スピアの手の上にあるのは、間違いなく首飾りだった。


ついさっきまで少女一人を収めていたはずのカプセルが、掌に収まるほどの小さな装飾品になっている。

どう考えても、質量が合わない。


「ど、どうなってんの……それ……」


「これはただの容器じゃないの。いろんな機能があるんだよ。その一つがこれ」


 そう言いながらスピアは、さっきまで巨大なカプセルだった首飾りを首にかける。

リースは目の前の光景に唖然とし足を動かせない。


「さ、行きましょ。 その二人を探すんでしょ?」


 スピアの声に、リースは我に返る。


「あ、うん……でも、どうやってこんな広大な地で脱出艇を見つければ……。

端末も壊れちゃったし……」


「大丈夫。さっき、いろんな機能があるって言ったでしょ。この機械にはサーチ機能もついてるの」


「サーチ機能?」


「うん。周囲にある金属反応を探れるの。中枢星じゃ反応が多すぎて役に立たないけど……こんなジャングルなら、金属なんてそう多くないでしょ?」


「す、すごいね……」

 

「でしょ?」


 スピアは少しだけ得意げに胸元の首飾りへ触れた。

すると、雫のような結晶の内側に淡い光が灯る。


光は一度だけ瞬き、細い線となって森の奥を指し示した。


「こっちみたい」


 いわれるがまま、二人は歩き出す。

その道中、スピアはおもむろに、リースに質問をする。


「ねえリース」


「何?」


「その、アースって……もしかして地球?」


 聞き慣れない響きに、リースは首を傾げた。


「……チキュウ? チキュウって?」


 スピアは何かを言いかけた。

けれど、その言葉は喉の奥で止まる。


「……ううん。なんでもない」


「なんでもないって……」


「今は、ロキって人たちを探すのが先でしょ?」


「う、うん」


 スピアはそのまま歩いていく。

一瞬見えた横顔は、何かの憂いを帯びていた。




 スピアの首飾りが示す道筋を、二人はなぞるように歩いていく。

道中の会話で、分かったことがある。

一つは、彼女が本当に、等身大の一人の少女であり、人間であることだった。

分からないことがあれば首を傾げ、悪いと思えば素直に謝り、少し笑えば、表情が驚くほど明るくなる。


もう一つは、彼女に感じたと思っていたサイカーの因子が、首飾りから感じていたということだった。
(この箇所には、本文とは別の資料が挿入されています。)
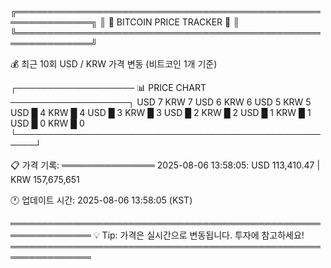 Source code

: 
╔══════════════════════════════════════════════════════════════╗
║                    🚀 BITCOIN PRICE TRACKER 🚀                ║
╚══════════════════════════════════════════════════════════════╝

💰 최근 10회 USD / KRW 가격 변동 (비트코인 1개 기준)

┌─────────────────── 📊 PRICE CHART ───────────────────┐
USD    7
KRW    7
USD    6
KRW    6
USD    5
KRW    5
USD █  4
KRW █  4
USD █  3
KRW █  3
USD █  2
KRW █  2
USD █  1
KRW █  1
USD █  0
KRW █  0
└─────────────────────────────────────────────────────┘

📋 가격 기록:
═══════════════
2025-08-06 13:58:05: USD 113,410.47 | KRW 157,675,651

🕐 업데이트 시간: 2025-08-06 13:58:05 (KST)

═══════════════════════════════════════════════════════════════
💡 Tip: 가격은 실시간으로 변동됩니다. 투자에 참고하세요!
═══════════════════════════════════════════════════════════════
リースは、少し混乱しつつも、その事実をすぐには口にできなかった。

あの時感じた因子は、カプセルのものだったのか。

スピアは一体何者なのか。

いつからああして眠っていたのか。


そうした疑問は、スピアの掛け声にかき消された。


「見て。反応がもうすぐそこだよ」


 スピアの指さす先で、首飾りの反応が大きく瞬いていた。

二人は木々の合間を縫うように進んで行く。


やがて、その向こうに、銀色の板のようなものが突き刺さっていた。

衝撃にひしゃげ、焼け焦げている。

自然の物では明らかになかった。


リースがしゃがみ泥を払うと、見覚えのある文字が現れた。


「A.R.K……間違いない。脱出艇の外壁だ」


「てことは、この近くに二人も?」


「……かもしれない」


 リースは立ち上がり、板の先へ目を向けた。


 そこには、森が途切れたような空間が広がっていた。

木々は根元からなぎ倒され、地面は深く抉れている。

焼け焦げた草と、黒くめくれた土。

何か巨大なものが、森を裂きながら滑り落ちた跡だった。


「こっちに落ちたみたいだ」


 リースは足早に痕跡を追った。

スピアも黙って後に続く。


だが、しばらく進んでも、脱出艇本体は見えてこなかった。

リースの声が、かすかに震える。

そのとき、焼け焦げた土の上に落ちているものが目に入った。


腕に装着する、小型の端末。

画面は割れ、固定ベルトは千切れている。


リースは息を呑み、それを拾い上げた。


「これ……ロキの……」


「ロキの?」


「ロキの端末だ」


 喉の奥が詰まる。

ロキがこれを外すはずがない。

少なくとも、普通の状況なら。


リースは端末を握りしめ、前へと歩いていく。


「ロ、ロキ! ベルスさん!」


 返事はない。

代わりに、森の奥で枝が折れる音がした。


「……そんな」


「リース……」


背後で、スピアが不安げに彼の名を呼ぶ。

その直後だった。


「動くな」


 低い声が、湿った空気を裂いた。


リースは反射的にスピアを背にかばう。

木々の影から、灰色の外套をまとった人影がいくつも現れた。


A.R.Kではない。

少なくとも、リースの知る装備ではなかった。


「っ……誰だ!」


 木々の影から、灰色の外套をまとった人影が現れる。

 手には、見慣れない形の銃が握られていた。


「おとなしくついてきてもらおう」


「ついてこい……って」


 人影の男は、リースの手元へ視線を落とした。

それから、防護ジャケットに残るA.R.Kの識別を見て、わずかに目を細める。


「その端末……A.R.Kのか。ということは、彼らの仲間か」


「彼ら……まさか!」


 リースは背中に冷たいものが流れるのを感じた。


「もしかして……それがリースの言ってた二人?」


「……たぶん」


 リースは震える声で呟く。


「ここにいた二人をどこへやった!」


「我々についてくればおのずとわかる」


 そう言いながら男たちは、リースたちに近づいてくる。

リースはとっさに手を上げ構えを取る。


リースはわかっていた。

自分がサイカーであること。

銃口を逸らし、腕を折り、相手が引き金を引く前に地面へ叩き伏せることもできる。


しかしリースには、それ以上に、戦いが恐ろしかった。

誰かを傷つけるためにこの力が使われるのが嫌だった


 それでも、男たちは近づいてくる。

背後には、スピアがいる。


リースは奥歯を噛みしめた。


 そのときだった。

背後の森から、小さな金属音が転がった。


「伏せて!」


 聞き覚えのない声が飛ぶ。


「え――」


 二人が振り向くより早く、足元に転がった筒状の何かが白く弾けた。

視界が、真昼よりも白く染まる。


「っ……!」


 リースは反射的にスピアを抱き寄せ、地面に伏せた。

耳を裂くような高音が森の中を震わせる。


「くそっ! 閃光弾か!」


 誰かが叫ぶ。

男たちの怒号と、足音と、銃を構える音が入り乱れた。

真っ白な視界の中で、誰かの手がリースの肩を掴む。


「動ける?」


「だ、誰……!」


「今は黙って私についてきなさい。その子と一緒にね」


 リースは考えるより先に、スピアの腕を引いた。

自分の身体を盾にするように、彼女を抱え込む。


誰に追われているのか。

誰に助けられたのか。

ロキとベルスがどこへ連れていかれたのか。


何一つ分からないまま、リースはスピアの手を引いた。


三人は、白く霞む森の奥へと消えていった。